Сотников молчал. В общем, все было логично и, пожалуй, правильно, тем не менее что-то обидное шевельнулось в его душе. Правда, он тут же почувствовал, что это от слабости и как следствие проклятой ночи. На что было обижаться? Отношения их вполне равноправные, никто никому не обязан. И так, слава богу, Рыбак для него сделал все, что было возможно. Можно сказать, спас при самых безнадежных обстоятельствах, и теперь пришло время развязать ему руки.
— Что ж, тогда пошли. Пока никого нет.
Сотников первым попытался подняться, но только чуть двинул раненой ногой, как его пронзила такая лютая боль, что он вытянулся на снегу. Выждав минуту, кое-как совладал с собой и, крепко сжав зубы, поднялся.
По краю пригорка между молодых сосенок они сошли с кладбища. Невдалеке попалась хорошо утоптанная стежка, которая привела их на голый, ничем не огороженный двор. Несколько на отшибе от села стояла довольно большая, но уже старая, запущенная изба с замазанными глиной углами, выбитым и заткнутым какой-то тряпкой окошком. В почерневшем пробое на двери действительно торчала наспех воткнутая щепка — наверно, кто-то недалеко вышел, и дома никого не осталось. Сотников подумал, что так, может, и лучше: по крайней мере на первых порах обойдутся без объяснений, не очень приятных в подобных случаях.

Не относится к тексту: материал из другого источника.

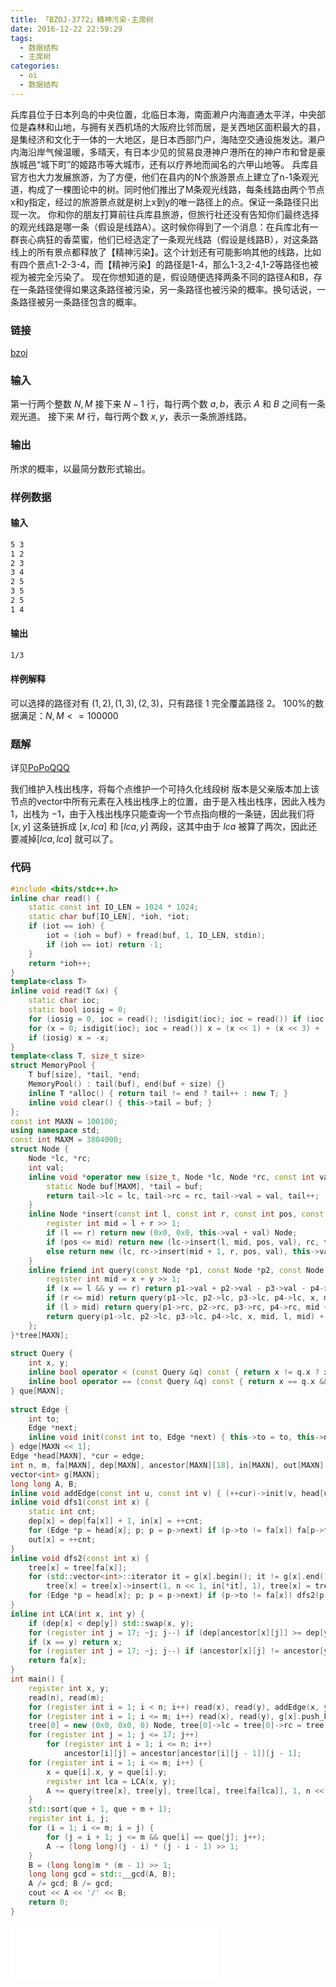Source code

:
 ```yaml
---
title: 「BZOJ-3772」精神污染-主席树
date: 2016-12-22 22:59:29
tags:
  - 数据结构
  - 主席树
categories:
  - oi
  - 数据结构
---
```

兵库县位于日本列岛的中央位置，北临日本海，南面濑户内海直通太平洋，中央部位是森林和山地，与拥有关西机场的大阪府比邻而居，是关西地区面积最大的县，是集经济和文化于一体的一大地区，是日本西部门户，海陆空交通设施发达。濑户内海沿岸气候温暖，多晴天，有日本少见的贸易良港神户港所在的神户市和曾是豪族城邑“城下町”的姬路市等大城市，还有以疗养地而闻名的六甲山地等。
兵库县官方也大力发展旅游，为了方便，他们在县内的N个旅游景点上建立了n-1条观光道，构成了一棵图论中的树。同时他们推出了M条观光线路，每条线路由两个节点x和y指定，经过的旅游景点就是树上x到y的唯一路径上的点。保证一条路径只出现一次。
你和你的朋友打算前往兵库县旅游，但旅行社还没有告知你们最终选择的观光线路是哪一条（假设是线路A）。这时候你得到了一个消息：在兵库北有一群丧心病狂的香菜蜜，他们已经选定了一条观光线路（假设是线路B），对这条路线上的所有景点都释放了【精神污染】。这个计划还有可能影响其他的线路，比如有四个景点1-2-3-4，而【精神污染】的路径是1-4，那么1-3,2-4,1-2等路径也被视为被完全污染了。
现在你想知道的是，假设随便选择两条不同的路径A和B，存在一条路径使得如果这条路径被污染，另一条路径也被污染的概率。换句话说，一条路径被另一条路径包含的概率。
<!-- more -->
### 链接
[bzoj](http://www.lydsy.com/JudgeOnline/problem.php?id=3772)
### 输入
第一行两个整数 $N,M$
接下来 $N-1$ 行，每行两个数 $a,b$，表示 $A$ 和 $B$ 之间有一条观光道。
接下来 $M$ 行，每行两个数 $x,y$，表示一条旅游线路。
### 输出
所求的概率，以最简分数形式输出。
### 样例数据
#### 输入
``` bash
5 3
1 2
2 3
3 4
2 5
3 5
2 5
1 4
```
#### 输出
``` bash
1/3
```
#### 样例解释
可以选择的路径对有 $(1,2),(1,3),(2,3)$，只有路径 $1$ 完全覆盖路径 $2$。
100%的数据满足：$N,M<=100000$
### 题解 
详见[PoPoQQQ](http://blog.csdn.net/popoqqq/article/details/43122821) 

我们维护入栈出栈序，将每个点维护一个可持久化线段树 版本是父亲版本加上该节点的vector中所有元素在入栈出栈序上的位置，由于是入栈出栈序，因此入栈为 $1$，出栈为 $-1$，由于入栈出栈序只能查询一个节点指向根的一条链，因此我们将 $[x,y]$ 这条链拆成 $[x,lca]$ 和 $[lca,y]$ 两段，这其中由于 $lca$ 被算了两次，因此还要减掉$[lca,lca]$ 就可以了。
### 代码
``` cpp
#include <bits/stdc++.h>
inline char read() {
    static const int IO_LEN = 1024 * 1024;
    static char buf[IO_LEN], *ioh, *iot;
    if (iot == ioh) {
        iot = (ioh = buf) + fread(buf, 1, IO_LEN, stdin);
        if (ioh == iot) return -1;
    }
    return *ioh++;
}
template<class T>
inline void read(T &x) {
    static char ioc;
    static bool iosig = 0;
    for (iosig = 0, ioc = read(); !isdigit(ioc); ioc = read()) if (ioc == '-') iosig = 1;
    for (x = 0; isdigit(ioc); ioc = read()) x = (x << 1) + (x << 3) + (ioc ^ '0');
    if (iosig) x = -x;
}
template<class T, size_t size>
struct MemoryPool {
    T buf[size], *tail, *end;
    MemoryPool() : tail(buf), end(buf + size) {}
    inline T *alloc() { return tail != end ? tail++ : new T; }
    inline void clear() { this->tail = buf; }
};
const int MAXN = 100100;
using namespace std;
const int MAXM = 3804000;
struct Node {
    Node *lc, *rc;
    int val;
    inline void *operator new (size_t, Node *lc, Node *rc, const int val) {
        static Node buf[MAXM], *tail = buf;
        return tail->lc = lc, tail->rc = rc, tail->val = val, tail++;
    }
    inline Node *insert(const int l, const int r, const int pos, const int val) {
        register int mid = l + r >> 1;
        if (l == r) return new (0x0, 0x0, this->val + val) Node;
        if (pos <= mid) return new (lc->insert(l, mid, pos, val), rc, this->val + val) Node;
        else return new (lc, rc->insert(mid + 1, r, pos, val), this->val + val) Node;
    }
    inline friend int query(const Node *p1, const Node *p2, const Node *p3, const Node *p4, const int x, const int y, const int l, const int r) {
        register int mid = x + y >> 1;
        if (x == l && y == r) return p1->val + p2->val - p3->val - p4->val;
        if (r <= mid) return query(p1->lc, p2->lc, p3->lc, p4->lc, x, mid, l, r);
        if (l > mid) return query(p1->rc, p2->rc, p3->rc, p4->rc, mid + 1, y, l, r);
        return query(p1->lc, p2->lc, p3->lc, p4->lc, x, mid, l, mid) + query(p1->rc, p2->rc, p3->rc, p4->rc, mid + 1, y, mid + 1, r);
    };
}*tree[MAXN];
 
struct Query {
    int x, y;
    inline bool operator < (const Query &q) const { return x != q.x ? x < q.x : y < q.y; }
    inline bool operator == (const Query &q) const { return x == q.x && y == q.y; }
} que[MAXN];
 
struct Edge {
    int to;
    Edge *next;
    inline void init(const int to, Edge *next) { this->to = to, this->next = next; }
} edge[MAXN << 1];
Edge *head[MAXN], *cur = edge;
int n, m, fa[MAXN], dep[MAXN], ancestor[MAXN][18], in[MAXN], out[MAXN];
vector<int> g[MAXN];
long long A, B;
inline void addEdge(const int u, const int v) { (++cur)->init(v, head[u]), head[u] = cur; }
inline void dfs1(const int x) {
    static int cnt;
    dep[x] = dep[fa[x]] + 1, in[x] = ++cnt;
    for (Edge *p = head[x]; p; p = p->next) if (p->to != fa[x]) fa[p->to] = x, ancestor[p->to][0] = x, dfs1(p->to);
    out[x] = ++cnt;
}
inline void dfs2(const int x) {
    tree[x] = tree[fa[x]];
    for (std::vector<int>::iterator it = g[x].begin(); it != g[x].end(); it++)
        tree[x] = tree[x]->insert(1, n << 1, in[*it], 1), tree[x] = tree[x]->insert(1, n << 1, out[*it], -1);
    for (Edge *p = head[x]; p; p = p->next) if (p->to != fa[x]) dfs2(p->to);
}
inline int LCA(int x, int y) {
    if (dep[x] < dep[y]) std::swap(x, y);
    for (register int j = 17; ~j; j--) if (dep[ancestor[x][j]] >= dep[y]) x = ancestor[x][j];
    if (x == y) return x;
    for (register int j = 17; ~j; j--) if (ancestor[x][j] != ancestor[y][j]) x = ancestor[x][j], y = ancestor[y][j];
    return fa[x];
}
int main() {
    register int x, y;
    read(n), read(m);
    for (register int i = 1; i < n; i++) read(x), read(y), addEdge(x, y), addEdge(y, x);
    for (register int i = 1; i <= m; i++) read(x), read(y), g[x].push_back(y), que[i].x = x, que[i].y = y;
    tree[0] = new (0x0, 0x0, 0) Node, tree[0]->lc = tree[0]->rc = tree[0], dfs1(1), dfs2(1);
    for (register int j = 1; j <= 17; j++)
        for (register int i = 1; i <= n; i++)
            ancestor[i][j] = ancestor[ancestor[i][j - 1]][j - 1];
    for (register int i = 1; i <= m; i++) {
        x = que[i].x, y = que[i].y;
        register int lca = LCA(x, y);
        A += query(tree[x], tree[y], tree[lca], tree[fa[lca]], 1, n << 1, in[lca], in[x]) + query(tree[x], tree[y], tree[lca], tree[fa[lca]], 1, n << 1, in[lca], in[y]) - query(tree[x], tree[y], tree[lca], tree[fa[lca]], 1, n << 1, in[lca], in[lca]) - 1;
    }
    std::sort(que + 1, que + m + 1);
    register int i, j;
    for (i = 1; i <= m; i = j) {
        for (j = i + 1; j <= m && que[i] == que[j]; j++);
        A -= (long long)(j - i) * (j - i - 1) >> 1;
    }
    B = (long long)m * (m - 1) >> 1;
    long long gcd = std::__gcd(A, B);
    A /= gcd; B /= gcd;
    cout << A << '/' << B;
    return 0;
}
```
<iframe frameborder="no" border="0" marginwidth="0" marginheight="0" width=330 height=86 src="//music.163.com/outchain/player?type=2&id=30251980&auto=1&height=66"></iframe>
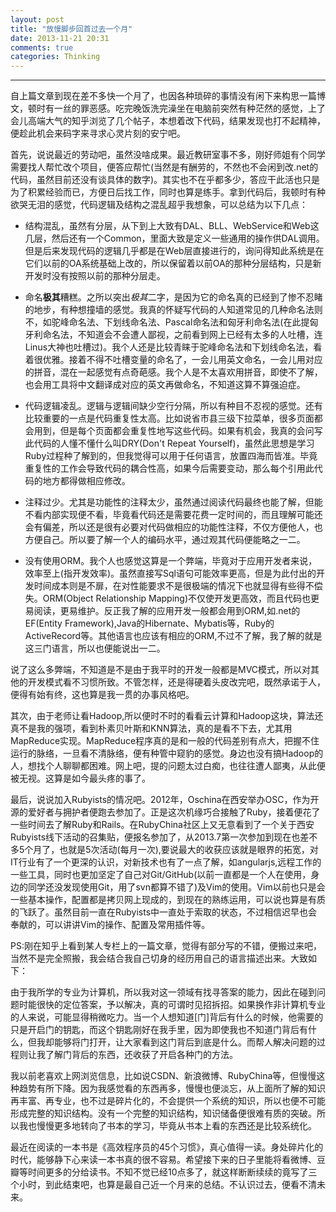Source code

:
 ```yaml
---
layout: post
title: "放慢脚步回首过去一个月"
date: 2013-11-21 20:31
comments: true
categories: Thinking
---
```

---
自上篇文章到现在差不多快一个月了，也因各种琐碎的事情没有闲下来构思一篇博文，顿时有一丝的罪恶感。吃完晚饭洗完澡坐在电脑前突然有种茫然的感觉，上了会儿高端大气的知乎浏览了几个帖子，本想着改下代码，结果发现也打不起精神，便趁此机会来码字来寻求心灵片刻的安宁吧。

首先，说说最近的劳动吧，虽然没啥成果。最近教研室事不多，刚好师姐有个同学需要找人帮忙改个项目，便答应帮忙(当然是有酬劳的，不然也不会闲到改.net的代码，虽然目前还没有谈具体的数字)。其实也不在乎都多少，答应干此活也只是为了积累经验而已，方便日后找工作，同时也算是练手。拿到代码后，我顿时有种欲哭无泪的感觉，代码逻辑及结构之混乱超乎我想象，可以总结为以下几点：

<!-- more -->

- 结构混乱，虽然有分层，从下到上大致有DAL、BLL、WebService和Web这几层，然后还有一个Common，里面大致是定义一些通用的操作供DAL调用。但是后来发现代码的逻辑几乎都是在Web层直接进行的，询问得知此系统是在它们以前的OA系统基础上改的，所以保留着以前OA的那种分层结构，只是新开发时没有按照以前的那种分层走。

- 命名**极其**糟糕。之所以突出*极其*二字，是因为它的命名真的已经到了惨不忍睹的地步，有种想撞墙的感觉。我真的怀疑写代码的人知道常见的几种命名法则不，如驼峰命名法、下划线命名法、Pascal命名法和匈牙利命名法(在此提匈牙利命名法，不知道会不会遭人鄙视，之前看到网上已经有太多的人吐槽，连Linus大神也吐槽过)。我个人还是比较青睐于驼峰命名法和下划线命名法，看着很优雅。接着不得不吐槽变量的命名了，一会儿用英文命名，一会儿用对应的拼音，混在一起感觉有点奇葩感。我个人是不太喜欢用拼音，即使不了解，也会用工具将中文翻译成对应的英文再做命名，不知道这算不算强迫症。

- 代码逻辑凌乱。逻辑与逻辑间缺少空行分隔，所以有种目不忍视的感觉。还有比较重要的一点是代码重复性太高。比如说省市县三级下拉菜单，很多页面都会用到，但是每个页面都会重复性地写这些代码。如果有机会，我真的会问写此代码的人懂不懂什么叫DRY(Don't Repeat Yourself)，虽然此思想是学习Ruby过程种了解到的，但我觉得可以用于任何语言，放置四海而皆准。毕竟重复性的工作会导致代码的耦合性高，如果今后需要变动，那么每个引用此代码的地方都得做相应修改。

- 注释过少。尤其是功能性的注释太少，虽然通过阅读代码最终也能了解，但能不看内部实现便不看，毕竟看代码还是需要花费一定时间的，而且理解可能还会有偏差，所以还是很有必要对代码做相应的功能性注释，不仅方便他人，也方便自己。所以要了解一个人的编码水平，通过观其代码便能略之一二。

- 没有使用ORM。我个人也感觉这算是一个弊端，毕竟对于应用开发者来说，效率至上(指开发效率)。虽然直接写Sql语句可能效率更高，但是为此付出的开发时间成本则是不扉，在对性能要求不是很极端的情况下也就显得有些得不偿失。ORM(Object Relationship Mapping)不仅使开发更高效，而且代码也更易阅读，更易维护。反正我了解的应用开发一般都会用到ORM,如.net的EF(Entity Framework),Java的Hibernate、Mybatis等，Ruby的ActiveRecord等。其他语言也应该有相应的ORM,不过不了解，我了解的就是这三门语言，所以也便能说出一二。

说了这么多弊端，不知道是不是由于我平时的开发一般都是MVC模式，所以对其他的开发模式看不习惯所致。不管怎样，还是得硬着头皮改完吧，既然承诺于人，便得有始有终，这也算是我一贯的办事风格吧。

其次，由于老师让看Hadoop,所以便时不时的看看云计算和Hadoop这块，算法还真不是我的强项，看到朴素贝叶斯和KNN算法，真的是看不下去，尤其用MapReduce实现。MapReduce程序真的是和一般的代码差别有点大，把握不住运行的脉络，一旦看不清脉络，便有种管中窥豹的感觉。身边也没有搞Hadoop的人，想找个人聊聊都困难。网上吧，提的问题太过白痴，也往往遭人鄙夷，从此便被无视。这算是如今最头疼的事了。

最后，说说加入Rubyists的情况吧。2012年，Oschina在西安举办OSC，作为开源的爱好者与拥护者便跑去参加了。正是这次机缘巧合接触了Ruby，接着便花了一些时间去了解Ruby和Rails。在RubyChina社区上又无意看到了一个关于西安Rubyists线下活动的召集贴，便报名参加了，从2013.7第一次参加到现在也差不多5个月了，也就是5次活动(每月一次),要说最大的收获应该就是眼界的拓宽，对IT行业有了一个更深的认识，对新技术也有了一点了解，如angularjs,远程工作的一些工具，同时也更加坚定了自己对Git/GitHub(以前一直都是一个人在使用，身边的同学还没发现使用Git，用了svn都算不错了)及Vim的使用。Vim以前也只是会一些基本操作，配置都是拷贝网上现成的，到现在的熟练运用，可以说也算是有质的飞跃了。虽然目前一直在Rubyists中一直处于索取的状态，不过相信迟早也会奉献的，可以讲讲Vim的操作、配置及常用插件等。

PS:刚在知乎上看到某人专栏上的一篇文章，觉得有部分写的不错，便搬过来吧，当然不是完全照搬，我会结合我自己切身的经历用自己的语言描述出来。大致如下：

由于我所学的专业为计算机，所以我对这一领域有找寻答案的能力，因此在碰到问题时能很快的定位答案，予以解决，真的可谓时见招拆招。如果换作非计算机专业的人来说，可能显得稍微吃力。当一个人想知道[门]背后有什么的时候，他需要的只是开启门的钥匙，而这个钥匙刚好在我手里，因为即使我也不知道门背后有什么，但我却能够将门打开，让大家看到这门背后到底是什么。而帮人解决问题的过程则让我了解门背后的东西，还收获了开启各种门的方法。

我以前老喜欢上网浏览信息，比如说CSDN、新浪微博、RubyChina等，但慢慢这种趋势有所下降。因为我感觉看的东西再多，慢慢也便淡忘，从上面所了解的知识再丰富、再专业，也不过是碎片化的，不会提供一个系统的知识，所以也便不可能形成完整的知识结构。没有一个完整的知识结构，知识储备便很难有质的突破。所以我也慢慢更多地转向了书本的学习，毕竟从书本上看的东西还是比较系统化。

最近在阅读的一本书是《高效程序员的45个习惯》，真心值得一读。身处碎片化的时代，能够静下心来读一本书真的很不容易。希望接下来的日子里能将看微博、豆瓣等时间更多的分给读书。不知不觉已经10点多了，就这样断断续续的竟写了三个小时，到此结束吧，也算是最自己近一个月来的总结。不认识过去，便看不清未来。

Рыбак вынул щепку, пропустил в сени напарника, дверь тихо прикрыл изнутри. В сенях было темновато. Под стенами громоздились какие-то кадки, разная хозяйская рухлядь, стоял громадный, окованный ржавым железом сундук; угол занимали жернова. Сотников уже видел однажды это нехитрое деревенское приспособление для размола зерна: два круглых камня в неглубоком ящике и укрепленная где-то вверху палка-вертушка. Маленькое, затянутое паутиной окошко в стене позволило им отыскать дверь в избу.